Exercise materials:

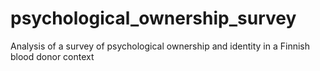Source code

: # psychological_ownership_survey
Analysis of a survey of psychological ownership and identity in a Finnish blood donor context
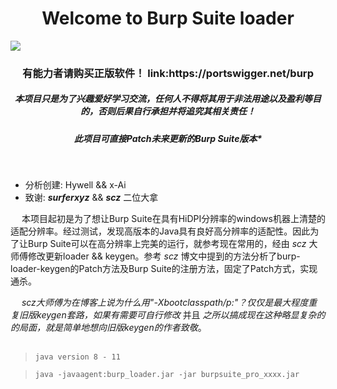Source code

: <h1 align="center">Welcome to Burp Suite loader</h1>
<p>
  <img src="https://img.shields.io/badge/release-v0.1-brightgreen" />
</p>
<h3 align="center">有能力者请购买正版软件！ link:https://portswigger.net/burp
</h3>
<h5 align="center">本项目只是为了兴趣爱好学习交流，任何人不得将其用于非法用途以及盈利等目的，否则后果自行承担并将追究其相关责任！
</h5>
<h5 align="center">此项目可直接Patch未来更新的Burp Suite版本*
</h5>
<br>

+ 分析创建: Hywell && x-Ai
+ 致谢: ***surferxyz*** && ***scz*** 二位大拿

 &ensp; &ensp;本项目起初是为了想让Burp Suite在具有HiDPI分辨率的windows机器上清楚的适配分辨率。经过测试，发现高版本的Java具有良好高分辨率的适配性。因此为了让Burp Suite可以在高分辨率上完美的运行，就参考现在常用的，经由 *scz* 大师傅修改更新loader && keygen。参考 *scz* 博文中提到的方法分析了burp-loader-keygen的Patch方法及Burp Suite的注册方法，固定了Patch方式，实现通杀。

 &ensp; &ensp;***scz*大师傅为在博客上说*为什么用"-Xbootclasspath/p:"？仅仅是最大程度重复旧版keygen套路，如果有需要可自行修改*  并且 *之所以搞成现在这种略显复杂的的局面，就是简单地想向旧版keygen的作者致敬*。
<br>
<br>
> `java version 8 - 11`

> `java -javaagent:burp_loader.jar -jar burpsuite_pro_xxxx.jar`
<br>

Work to be completed:
Find the word "https" in the entries, and copy every line it shows up in.

Solved problem:
  <img src="https://img.shields.io/badge/release-v0.1-brightgreen" />
<h3 align="center">有能力者请购买正版软件！ link:https://portswigger.net/burp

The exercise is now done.